= TO DO =
Copy every entry below exactly as it appears, leaving out the images.

= DATA =
----
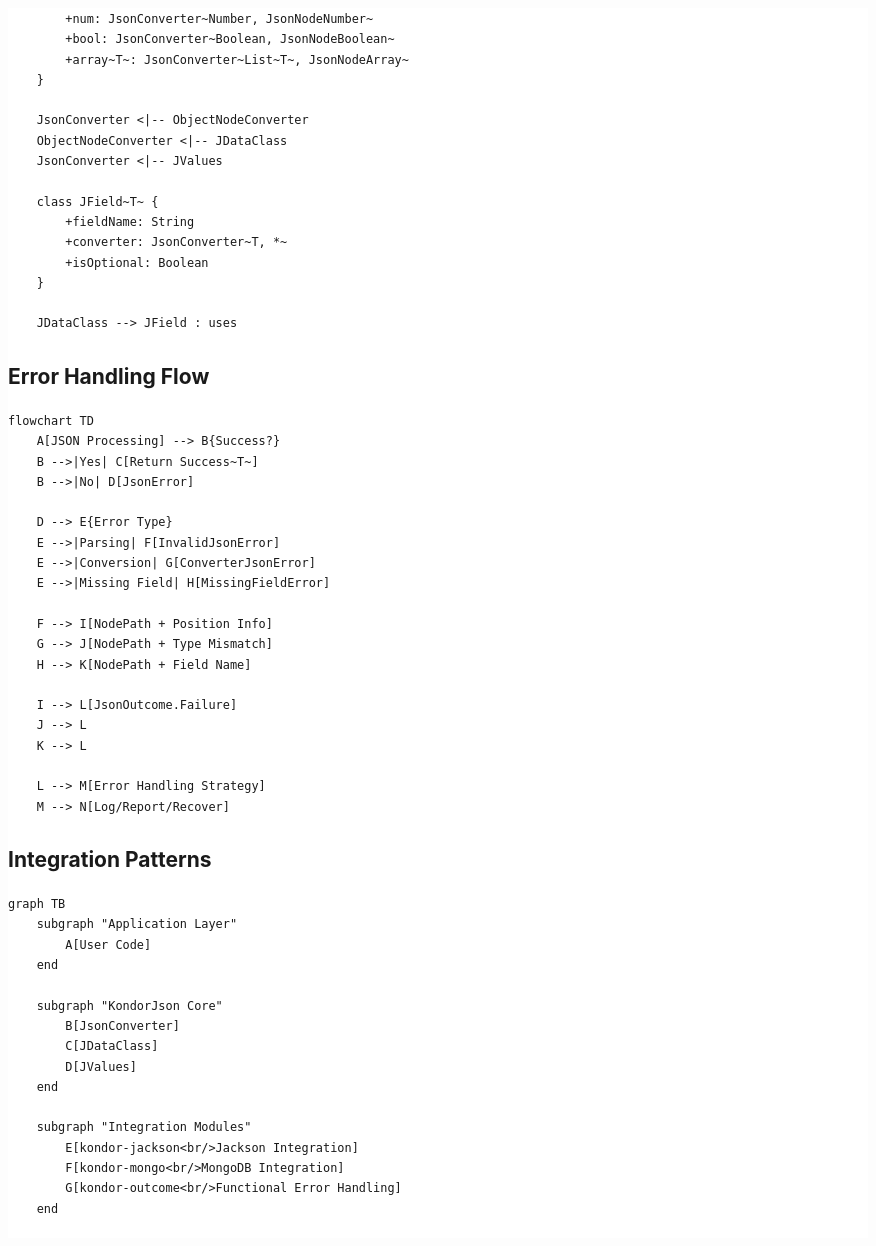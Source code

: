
 ```mermaid
        +num: JsonConverter~Number, JsonNodeNumber~
        +bool: JsonConverter~Boolean, JsonNodeBoolean~
        +array~T~: JsonConverter~List~T~, JsonNodeArray~
    }
    
    JsonConverter <|-- ObjectNodeConverter
    ObjectNodeConverter <|-- JDataClass
    JsonConverter <|-- JValues
    
    class JField~T~ {
        +fieldName: String
        +converter: JsonConverter~T, *~
        +isOptional: Boolean
    }
    
    JDataClass --> JField : uses
```

## Error Handling Flow

```mermaid
flowchart TD
    A[JSON Processing] --> B{Success?}
    B -->|Yes| C[Return Success~T~]
    B -->|No| D[JsonError]
    
    D --> E{Error Type}
    E -->|Parsing| F[InvalidJsonError]
    E -->|Conversion| G[ConverterJsonError]
    E -->|Missing Field| H[MissingFieldError]
    
    F --> I[NodePath + Position Info]
    G --> J[NodePath + Type Mismatch]
    H --> K[NodePath + Field Name]
    
    I --> L[JsonOutcome.Failure]
    J --> L
    K --> L
    
    L --> M[Error Handling Strategy]
    M --> N[Log/Report/Recover]
```

## Integration Patterns

```mermaid
graph TB
    subgraph "Application Layer"
        A[User Code]
    end
    
    subgraph "KondorJson Core"
        B[JsonConverter]
        C[JDataClass]
        D[JValues]
    end
    
    subgraph "Integration Modules"
        E[kondor-jackson<br/>Jackson Integration]
        F[kondor-mongo<br/>MongoDB Integration]
        G[kondor-outcome<br/>Functional Error Handling]
    end
    
```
----
= EXPECTED ANSWER =
Source code

:
 ```mermaid
        +num: JsonConverter~Number, JsonNodeNumber~
        +bool: JsonConverter~Boolean, JsonNodeBoolean~
        +array~T~: JsonConverter~List~T~, JsonNodeArray~
    }
    
    JsonConverter <|-- ObjectNodeConverter
    ObjectNodeConverter <|-- JDataClass
    JsonConverter <|-- JValues
    
    class JField~T~ {
        +fieldName: String
        +converter: JsonConverter~T, *~
        +isOptional: Boolean
    }
    
    JDataClass --> JField : uses
```

## Error Handling Flow

```mermaid
flowchart TD
    A[JSON Processing] --> B{Success?}
    B -->|Yes| C[Return Success~T~]
    B -->|No| D[JsonError]
    
    D --> E{Error Type}
    E -->|Parsing| F[InvalidJsonError]
    E -->|Conversion| G[ConverterJsonError]
    E -->|Missing Field| H[MissingFieldError]
    
    F --> I[NodePath + Position Info]
    G --> J[NodePath + Type Mismatch]
    H --> K[NodePath + Field Name]
    
    I --> L[JsonOutcome.Failure]
    J --> L
    K --> L
    
    L --> M[Error Handling Strategy]
    M --> N[Log/Report/Recover]
```

## Integration Patterns

```mermaid
graph TB
    subgraph "Application Layer"
        A[User Code]
    end
    
    subgraph "KondorJson Core"
        B[JsonConverter]
        C[JDataClass]
        D[JValues]
    end
    
    subgraph "Integration Modules"
        E[kondor-jackson<br/>Jackson Integration]
        F[kondor-mongo<br/>MongoDB Integration]
        G[kondor-outcome<br/>Functional Error Handling]
    end
    
```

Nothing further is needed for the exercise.